(Dataset entries)
------------------------------------------------

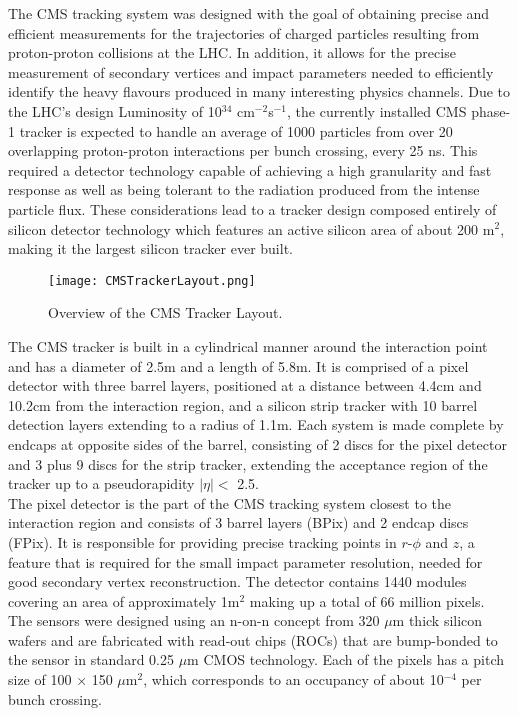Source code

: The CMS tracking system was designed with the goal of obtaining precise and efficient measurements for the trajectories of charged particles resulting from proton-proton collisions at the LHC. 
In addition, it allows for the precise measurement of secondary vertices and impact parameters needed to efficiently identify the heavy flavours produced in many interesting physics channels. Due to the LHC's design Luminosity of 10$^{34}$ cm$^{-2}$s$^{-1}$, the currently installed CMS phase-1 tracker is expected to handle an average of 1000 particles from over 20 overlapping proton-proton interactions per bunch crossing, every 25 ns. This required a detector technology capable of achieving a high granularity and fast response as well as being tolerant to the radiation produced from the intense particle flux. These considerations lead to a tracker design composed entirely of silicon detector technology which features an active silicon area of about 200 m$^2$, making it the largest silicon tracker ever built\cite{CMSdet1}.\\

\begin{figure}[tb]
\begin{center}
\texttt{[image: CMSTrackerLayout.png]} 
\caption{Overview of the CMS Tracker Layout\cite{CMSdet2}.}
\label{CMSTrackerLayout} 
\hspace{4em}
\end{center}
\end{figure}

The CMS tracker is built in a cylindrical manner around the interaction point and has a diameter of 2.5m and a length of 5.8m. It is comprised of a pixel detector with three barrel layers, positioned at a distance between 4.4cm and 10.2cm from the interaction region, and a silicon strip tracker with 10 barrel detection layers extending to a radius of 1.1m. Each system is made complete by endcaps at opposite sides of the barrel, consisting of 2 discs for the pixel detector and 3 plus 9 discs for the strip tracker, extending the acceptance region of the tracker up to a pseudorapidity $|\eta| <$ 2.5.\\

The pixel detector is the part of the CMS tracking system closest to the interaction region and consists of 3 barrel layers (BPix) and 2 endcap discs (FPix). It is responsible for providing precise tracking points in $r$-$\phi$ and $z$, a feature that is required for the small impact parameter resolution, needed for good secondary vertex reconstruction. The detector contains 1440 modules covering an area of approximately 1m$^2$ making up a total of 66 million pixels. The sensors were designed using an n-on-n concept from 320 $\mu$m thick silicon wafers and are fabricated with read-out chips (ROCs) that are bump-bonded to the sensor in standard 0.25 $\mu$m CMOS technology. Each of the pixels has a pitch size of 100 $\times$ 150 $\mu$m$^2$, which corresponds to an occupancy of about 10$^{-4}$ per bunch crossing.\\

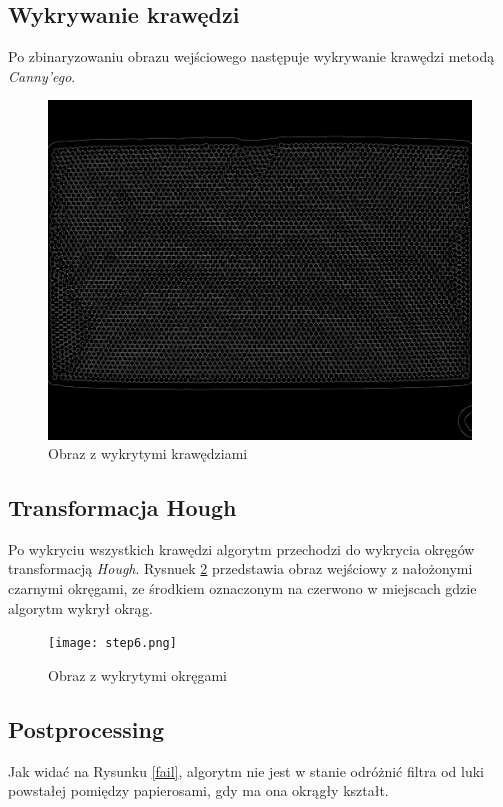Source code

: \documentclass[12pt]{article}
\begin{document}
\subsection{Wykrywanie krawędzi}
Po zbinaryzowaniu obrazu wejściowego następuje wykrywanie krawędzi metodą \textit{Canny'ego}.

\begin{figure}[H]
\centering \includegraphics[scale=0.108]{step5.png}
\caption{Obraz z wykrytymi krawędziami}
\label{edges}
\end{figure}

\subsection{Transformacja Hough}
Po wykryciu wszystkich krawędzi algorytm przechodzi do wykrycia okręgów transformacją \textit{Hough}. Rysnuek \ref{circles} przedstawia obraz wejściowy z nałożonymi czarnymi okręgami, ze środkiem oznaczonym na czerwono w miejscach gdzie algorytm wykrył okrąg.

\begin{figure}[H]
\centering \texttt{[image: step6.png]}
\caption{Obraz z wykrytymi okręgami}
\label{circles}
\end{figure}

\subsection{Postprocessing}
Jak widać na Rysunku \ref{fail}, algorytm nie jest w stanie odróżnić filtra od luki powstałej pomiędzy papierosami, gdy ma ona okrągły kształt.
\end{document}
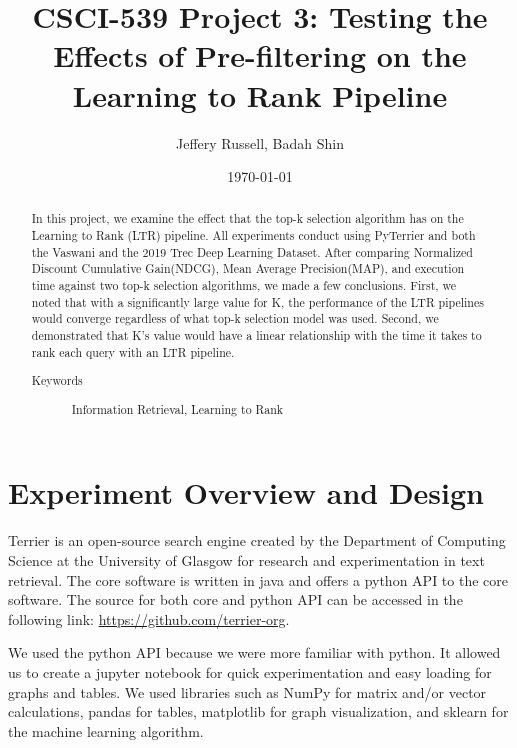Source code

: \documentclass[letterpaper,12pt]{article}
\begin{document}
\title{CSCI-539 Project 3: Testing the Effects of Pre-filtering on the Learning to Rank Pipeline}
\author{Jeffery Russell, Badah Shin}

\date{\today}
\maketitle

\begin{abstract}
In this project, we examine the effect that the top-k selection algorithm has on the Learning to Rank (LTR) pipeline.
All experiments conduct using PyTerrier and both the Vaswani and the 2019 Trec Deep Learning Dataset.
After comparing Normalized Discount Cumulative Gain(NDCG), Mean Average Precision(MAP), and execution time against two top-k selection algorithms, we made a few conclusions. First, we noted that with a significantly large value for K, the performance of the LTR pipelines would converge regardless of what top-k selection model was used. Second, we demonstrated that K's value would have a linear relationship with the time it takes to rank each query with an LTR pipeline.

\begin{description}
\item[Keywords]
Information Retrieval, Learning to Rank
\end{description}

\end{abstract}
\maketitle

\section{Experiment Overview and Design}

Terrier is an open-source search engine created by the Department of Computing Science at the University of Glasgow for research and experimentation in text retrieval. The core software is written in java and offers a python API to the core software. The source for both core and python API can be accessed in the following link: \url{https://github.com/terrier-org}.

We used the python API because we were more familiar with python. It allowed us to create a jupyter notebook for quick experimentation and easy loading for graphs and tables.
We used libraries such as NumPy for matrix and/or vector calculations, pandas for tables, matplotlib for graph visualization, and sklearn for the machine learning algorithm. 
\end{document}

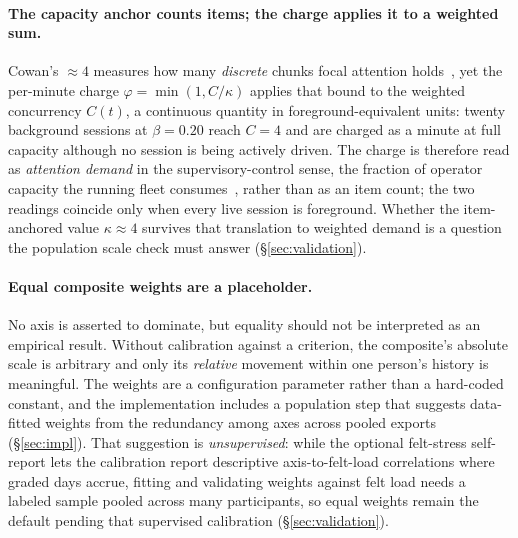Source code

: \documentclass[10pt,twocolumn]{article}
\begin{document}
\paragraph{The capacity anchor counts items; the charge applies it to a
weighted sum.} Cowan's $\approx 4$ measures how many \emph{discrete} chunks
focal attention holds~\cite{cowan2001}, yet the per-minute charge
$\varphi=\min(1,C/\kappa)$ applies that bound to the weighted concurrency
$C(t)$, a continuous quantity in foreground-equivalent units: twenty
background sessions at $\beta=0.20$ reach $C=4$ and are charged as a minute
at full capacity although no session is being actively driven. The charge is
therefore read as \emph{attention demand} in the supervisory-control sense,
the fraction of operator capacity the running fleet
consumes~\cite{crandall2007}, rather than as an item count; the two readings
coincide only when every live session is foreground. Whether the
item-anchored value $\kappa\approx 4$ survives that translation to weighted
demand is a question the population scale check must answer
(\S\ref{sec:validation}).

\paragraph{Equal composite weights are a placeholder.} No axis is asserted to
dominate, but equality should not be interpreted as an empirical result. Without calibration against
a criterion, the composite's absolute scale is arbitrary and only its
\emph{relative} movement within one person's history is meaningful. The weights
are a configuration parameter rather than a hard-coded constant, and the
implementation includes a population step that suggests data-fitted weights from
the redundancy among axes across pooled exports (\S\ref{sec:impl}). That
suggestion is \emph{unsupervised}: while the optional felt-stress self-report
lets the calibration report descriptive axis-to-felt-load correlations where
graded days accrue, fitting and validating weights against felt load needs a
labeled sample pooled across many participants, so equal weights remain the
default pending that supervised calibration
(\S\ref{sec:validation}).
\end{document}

------------------------------------------------

Apart from the pictures, return the records exactly.

- [Exercise response]:
Source code

: The CMS tracking system was designed with the goal of obtaining precise and efficient measurements for the trajectories of charged particles resulting from proton-proton collisions at the LHC. 
In addition, it allows for the precise measurement of secondary vertices and impact parameters needed to efficiently identify the heavy flavours produced in many interesting physics channels. Due to the LHC's design Luminosity of 10$^{34}$ cm$^{-2}$s$^{-1}$, the currently installed CMS phase-1 tracker is expected to handle an average of 1000 particles from over 20 overlapping proton-proton interactions per bunch crossing, every 25 ns. This required a detector technology capable of achieving a high granularity and fast response as well as being tolerant to the radiation produced from the intense particle flux. These considerations lead to a tracker design composed entirely of silicon detector technology which features an active silicon area of about 200 m$^2$, making it the largest silicon tracker ever built\cite{CMSdet1}.\\

\begin{figure}[tb]
\begin{center}
\texttt{[image: CMSTrackerLayout.png]} 
\caption{Overview of the CMS Tracker Layout\cite{CMSdet2}.}
\label{CMSTrackerLayout} 
\hspace{4em}
\end{center}
\end{figure}

The CMS tracker is built in a cylindrical manner around the interaction point and has a diameter of 2.5m and a length of 5.8m. It is comprised of a pixel detector with three barrel layers, positioned at a distance between 4.4cm and 10.2cm from the interaction region, and a silicon strip tracker with 10 barrel detection layers extending to a radius of 1.1m. Each system is made complete by endcaps at opposite sides of the barrel, consisting of 2 discs for the pixel detector and 3 plus 9 discs for the strip tracker, extending the acceptance region of the tracker up to a pseudorapidity $|\eta| <$ 2.5.\\

The pixel detector is the part of the CMS tracking system closest to the interaction region and consists of 3 barrel layers (BPix) and 2 endcap discs (FPix). It is responsible for providing precise tracking points in $r$-$\phi$ and $z$, a feature that is required for the small impact parameter resolution, needed for good secondary vertex reconstruction. The detector contains 1440 modules covering an area of approximately 1m$^2$ making up a total of 66 million pixels. The sensors were designed using an n-on-n concept from 320 $\mu$m thick silicon wafers and are fabricated with read-out chips (ROCs) that are bump-bonded to the sensor in standard 0.25 $\mu$m CMOS technology. Each of the pixels has a pitch size of 100 $\times$ 150 $\mu$m$^2$, which corresponds to an occupancy of about 10$^{-4}$ per bunch crossing.\\

Source code

: \documentclass[12pt]{article}
\begin{document}
\subsection{Wykrywanie krawędzi}
Po zbinaryzowaniu obrazu wejściowego następuje wykrywanie krawędzi metodą \textit{Canny'ego}.

\begin{figure}[H]
\centering \includegraphics[scale=0.108]{step5.png}
\caption{Obraz z wykrytymi krawędziami}
\label{edges}
\end{figure}

\subsection{Transformacja Hough}
Po wykryciu wszystkich krawędzi algorytm przechodzi do wykrycia okręgów transformacją \textit{Hough}. Rysnuek \ref{circles} przedstawia obraz wejściowy z nałożonymi czarnymi okręgami, ze środkiem oznaczonym na czerwono w miejscach gdzie algorytm wykrył okrąg.

\begin{figure}[H]
\centering \texttt{[image: step6.png]}
\caption{Obraz z wykrytymi okręgami}
\label{circles}
\end{figure}

\subsection{Postprocessing}
Jak widać na Rysunku \ref{fail}, algorytm nie jest w stanie odróżnić filtra od luki powstałej pomiędzy papierosami, gdy ma ona okrągły kształt.
\end{document}
Source code

: \documentclass[letterpaper,12pt]{article}
\begin{document}
\title{CSCI-539 Project 3: Testing the Effects of Pre-filtering on the Learning to Rank Pipeline}
\author{Jeffery Russell, Badah Shin}

\date{\today}
\maketitle

\begin{abstract}
In this project, we examine the effect that the top-k selection algorithm has on the Learning to Rank (LTR) pipeline.
All experiments conduct using PyTerrier and both the Vaswani and the 2019 Trec Deep Learning Dataset.
After comparing Normalized Discount Cumulative Gain(NDCG), Mean Average Precision(MAP), and execution time against two top-k selection algorithms, we made a few conclusions. First, we noted that with a significantly large value for K, the performance of the LTR pipelines would converge regardless of what top-k selection model was used. Second, we demonstrated that K's value would have a linear relationship with the time it takes to rank each query with an LTR pipeline.

\begin{description}
\item[Keywords]
Information Retrieval, Learning to Rank
\end{description}

\end{abstract}
\maketitle

\section{Experiment Overview and Design}

Terrier is an open-source search engine created by the Department of Computing Science at the University of Glasgow for research and experimentation in text retrieval. The core software is written in java and offers a python API to the core software. The source for both core and python API can be accessed in the following link: \url{https://github.com/terrier-org}.

We used the python API because we were more familiar with python. It allowed us to create a jupyter notebook for quick experimentation and easy loading for graphs and tables.
We used libraries such as NumPy for matrix and/or vector calculations, pandas for tables, matplotlib for graph visualization, and sklearn for the machine learning algorithm. 
\end{document}

Source code

: \documentclass[10pt,twocolumn]{article}
\begin{document}
\paragraph{The capacity anchor counts items; the charge applies it to a
weighted sum.} Cowan's $\approx 4$ measures how many \emph{discrete} chunks
focal attention holds~\cite{cowan2001}, yet the per-minute charge
$\varphi=\min(1,C/\kappa)$ applies that bound to the weighted concurrency
$C(t)$, a continuous quantity in foreground-equivalent units: twenty
background sessions at $\beta=0.20$ reach $C=4$ and are charged as a minute
at full capacity although no session is being actively driven. The charge is
therefore read as \emph{attention demand} in the supervisory-control sense,
the fraction of operator capacity the running fleet
consumes~\cite{crandall2007}, rather than as an item count; the two readings
coincide only when every live session is foreground. Whether the
item-anchored value $\kappa\approx 4$ survives that translation to weighted
demand is a question the population scale check must answer
(\S\ref{sec:validation}).

\paragraph{Equal composite weights are a placeholder.} No axis is asserted to
dominate, but equality should not be interpreted as an empirical result. Without calibration against
a criterion, the composite's absolute scale is arbitrary and only its
\emph{relative} movement within one person's history is meaningful. The weights
are a configuration parameter rather than a hard-coded constant, and the
implementation includes a population step that suggests data-fitted weights from
the redundancy among axes across pooled exports (\S\ref{sec:impl}). That
suggestion is \emph{unsupervised}: while the optional felt-stress self-report
lets the calibration report descriptive axis-to-felt-load correlations where
graded days accrue, fitting and validating weights against felt load needs a
labeled sample pooled across many participants, so equal weights remain the
default pending that supervised calibration
(\S\ref{sec:validation}).
\end{document}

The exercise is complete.